Murray pushed hard in the back end of the third set, and fought a good fight, but, he simply did not have the class to really extend Federer. And to be fair to him, no one at the moment could hope to get near the great man. Federer is very close to the apex of the mountain. The best of the rest are still only two-thirds of the way up. Only Nadal has been able to match Federer, although he is now beginning to succumb to injury. It may be that for Murray and the rest of the chasing pack, to catch the fed express, the fed will have to come back to the pack, not them climbing to his level.
Federer has done just about everything in the game in his illustrious career. He now has sixteen grand slam titles to his name, which is two more than the previous mark set by Pete Sampras, made more money than he could possibly know what to do with and is closing in on the most number of weeks at number one in the rankings. The only thing left is to complete the grand slam in a calendar year.

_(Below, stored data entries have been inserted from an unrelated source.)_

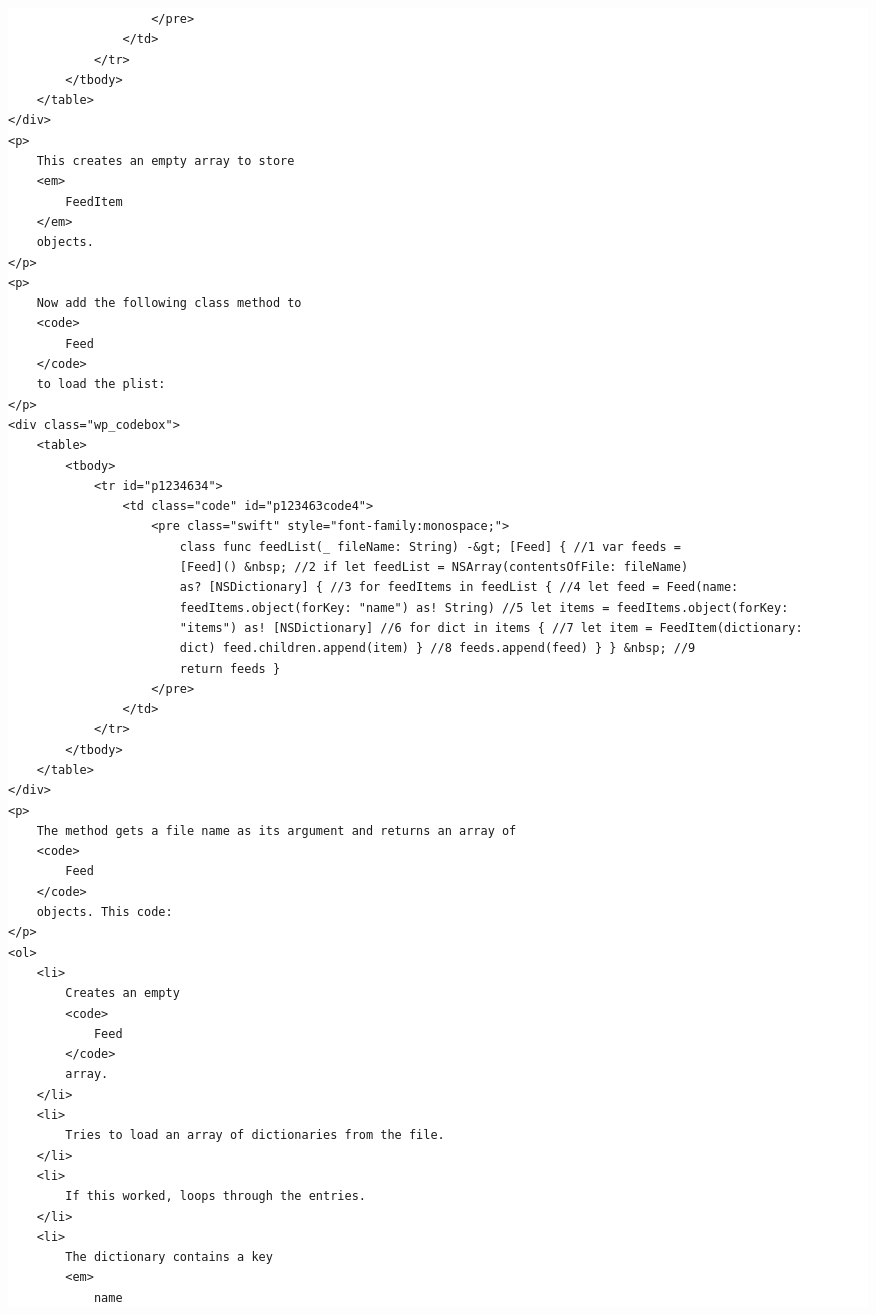                         </pre>
                    </td>
                </tr>
            </tbody>
        </table>
    </div>
    <p>
        This creates an empty array to store
        <em>
            FeedItem
        </em>
        objects.
    </p>
    <p>
        Now add the following class method to
        <code>
            Feed
        </code>
        to load the plist:
    </p>
    <div class="wp_codebox">
        <table>
            <tbody>
                <tr id="p1234634">
                    <td class="code" id="p123463code4">
                        <pre class="swift" style="font-family:monospace;">
                            class func feedList(_ fileName: String) -&gt; [Feed] { //1 var feeds =
                            [Feed]() &nbsp; //2 if let feedList = NSArray(contentsOfFile: fileName)
                            as? [NSDictionary] { //3 for feedItems in feedList { //4 let feed = Feed(name:
                            feedItems.object(forKey: "name") as! String) //5 let items = feedItems.object(forKey:
                            "items") as! [NSDictionary] //6 for dict in items { //7 let item = FeedItem(dictionary:
                            dict) feed.children.append(item) } //8 feeds.append(feed) } } &nbsp; //9
                            return feeds }
                        </pre>
                    </td>
                </tr>
            </tbody>
        </table>
    </div>
    <p>
        The method gets a file name as its argument and returns an array of
        <code>
            Feed
        </code>
        objects. This code:
    </p>
    <ol>
        <li>
            Creates an empty
            <code>
                Feed
            </code>
            array.
        </li>
        <li>
            Tries to load an array of dictionaries from the file.
        </li>
        <li>
            If this worked, loops through the entries.
        </li>
        <li>
            The dictionary contains a key
            <em>
                name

If he can negotiate the clay courts of the Roland Garros, which he is not naturally suited too, then it appears that the grand slam is well within his grasp. And then surely there will be no doubt as to who is the greatest of all time.


The innovation of Hawkeye and the challenge system in tennis has for the most part been a success. It has removed the heated exchanges that have sometimes occurred between players and officials which can only be a good thing. While there are some players, such as Federer and the Williams sisters who are not fans, for the most part the players seem to accept it and trust the technology to get the right result. There are also livelihoods at stake, in particular the lower ranked players who do not win the millions that the very top players get. For them a bad line call can mean a great deal of money and ranking points that are crucial to getting in the main draw of tournaments. So a lot of good has come about from its use.
However there are two concerns involving hawkeye. One is that a player can use the challenge to deliberately affect his or her opposition’s momentum. The other is the more annoying of the two. And that is this constant habit of players looking to their coaches and support staff for advice on whether to challenge or not. If a coach is caught coaching a player during a match, they are warned and possibly even banned from being courtside. How is giving advice on whether to challenge not coaching a player? As far as I can tell there is very little difference. Hence, it equates to cheating. Even worse, as one commentator pointed out during the coverage, is asking the umpire how close the ball was to the line. This is no different to being coached during a match.
What next? Maybe get the umpire to play the game for them as well.


At the beginning of the Tournament, I didn’t think I would survive two weeks listening to the excessive grunting that some players regularly indulge in. I am happy to say that as the tournament progressed, the grunting appeared to regress. Even Serena William’s in the final, was for the most part quiet. And that’s just the way, I suspect, we all like it. Let their rackets make all the noise.